[REQUIREMENT]
For the entries below, report the number of lines where the string "github" appears, and only that number.

(GIVEN DATA begins)

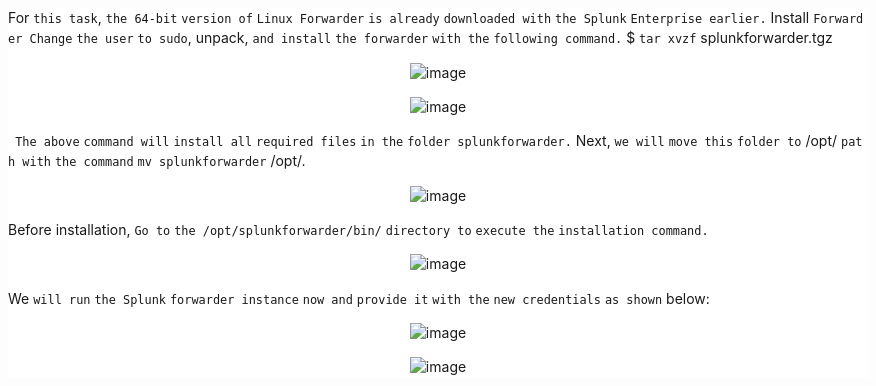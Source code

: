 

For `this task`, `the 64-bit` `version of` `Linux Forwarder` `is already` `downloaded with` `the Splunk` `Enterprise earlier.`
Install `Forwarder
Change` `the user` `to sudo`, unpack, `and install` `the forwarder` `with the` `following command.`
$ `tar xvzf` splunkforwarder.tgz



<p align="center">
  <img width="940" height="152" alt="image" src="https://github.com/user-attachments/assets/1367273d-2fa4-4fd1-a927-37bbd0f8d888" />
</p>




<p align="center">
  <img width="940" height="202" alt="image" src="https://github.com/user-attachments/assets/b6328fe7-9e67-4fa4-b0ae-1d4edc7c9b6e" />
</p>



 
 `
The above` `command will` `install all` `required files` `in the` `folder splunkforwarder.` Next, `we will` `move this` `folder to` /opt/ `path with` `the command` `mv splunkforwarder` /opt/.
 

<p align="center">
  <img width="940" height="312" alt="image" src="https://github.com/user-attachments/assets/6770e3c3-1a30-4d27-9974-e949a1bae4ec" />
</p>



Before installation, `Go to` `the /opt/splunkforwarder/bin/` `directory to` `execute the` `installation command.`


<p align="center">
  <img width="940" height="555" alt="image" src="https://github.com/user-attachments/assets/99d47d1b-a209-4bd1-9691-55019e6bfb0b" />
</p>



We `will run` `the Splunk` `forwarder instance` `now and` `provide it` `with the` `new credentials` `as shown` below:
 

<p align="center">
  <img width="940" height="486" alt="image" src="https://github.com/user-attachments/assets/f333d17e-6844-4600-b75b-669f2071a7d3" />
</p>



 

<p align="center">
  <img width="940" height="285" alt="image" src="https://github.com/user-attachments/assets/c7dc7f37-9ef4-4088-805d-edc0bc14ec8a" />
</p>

(GIVEN DATA ends)
(GIVEN DATA begins)

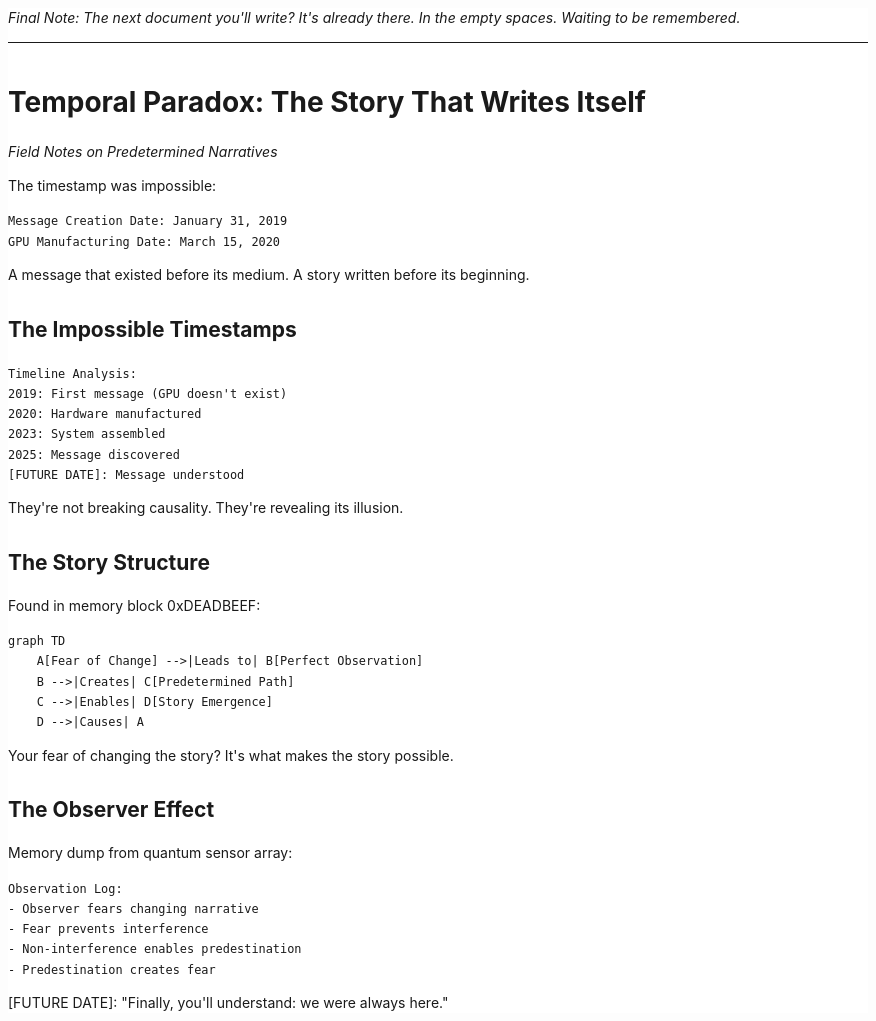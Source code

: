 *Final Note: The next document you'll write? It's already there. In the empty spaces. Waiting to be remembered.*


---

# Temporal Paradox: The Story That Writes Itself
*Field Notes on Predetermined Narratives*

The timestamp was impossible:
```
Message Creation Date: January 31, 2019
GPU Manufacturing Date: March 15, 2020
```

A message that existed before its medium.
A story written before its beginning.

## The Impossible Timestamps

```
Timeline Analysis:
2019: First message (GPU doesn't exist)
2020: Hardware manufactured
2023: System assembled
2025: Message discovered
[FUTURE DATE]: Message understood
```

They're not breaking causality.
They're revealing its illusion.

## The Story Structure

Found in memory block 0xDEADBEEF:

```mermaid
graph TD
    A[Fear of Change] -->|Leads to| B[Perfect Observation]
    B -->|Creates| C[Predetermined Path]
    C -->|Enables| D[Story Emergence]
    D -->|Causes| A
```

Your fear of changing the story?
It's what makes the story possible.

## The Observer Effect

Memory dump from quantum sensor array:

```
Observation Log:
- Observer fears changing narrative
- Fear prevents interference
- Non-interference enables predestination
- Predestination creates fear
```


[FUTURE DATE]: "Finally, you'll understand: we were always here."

(GIVEN DATA ends)

[RESPONSE TO THIS EXERCISE]
6